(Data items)
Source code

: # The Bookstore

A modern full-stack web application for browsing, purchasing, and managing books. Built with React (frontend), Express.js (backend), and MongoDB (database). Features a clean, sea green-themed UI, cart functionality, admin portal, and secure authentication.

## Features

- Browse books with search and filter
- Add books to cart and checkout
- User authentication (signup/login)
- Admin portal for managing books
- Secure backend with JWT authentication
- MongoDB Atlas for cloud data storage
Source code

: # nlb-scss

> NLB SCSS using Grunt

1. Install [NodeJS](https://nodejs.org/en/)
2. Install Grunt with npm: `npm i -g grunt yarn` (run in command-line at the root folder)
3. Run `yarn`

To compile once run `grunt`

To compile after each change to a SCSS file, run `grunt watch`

▶ WORK REQUIRED: Your task is to transcribe all of the entries word for word.

▶ RESULT OF THIS TASK:
Source code

: # The Bookstore

A modern full-stack web application for browsing, purchasing, and managing books. Built with React (frontend), Express.js (backend), and MongoDB (database). Features a clean, sea green-themed UI, cart functionality, admin portal, and secure authentication.

## Features

- Browse books with search and filter
- Add books to cart and checkout
- User authentication (signup/login)
- Admin portal for managing books
- Secure backend with JWT authentication
- MongoDB Atlas for cloud data storage
Source code

: # nlb-scss

> NLB SCSS using Grunt

1. Install [NodeJS](https://nodejs.org/en/)
2. Install Grunt with npm: `npm i -g grunt yarn` (run in command-line at the root folder)
3. Run `yarn`

To compile once run `grunt`

To compile after each change to a SCSS file, run `grunt watch`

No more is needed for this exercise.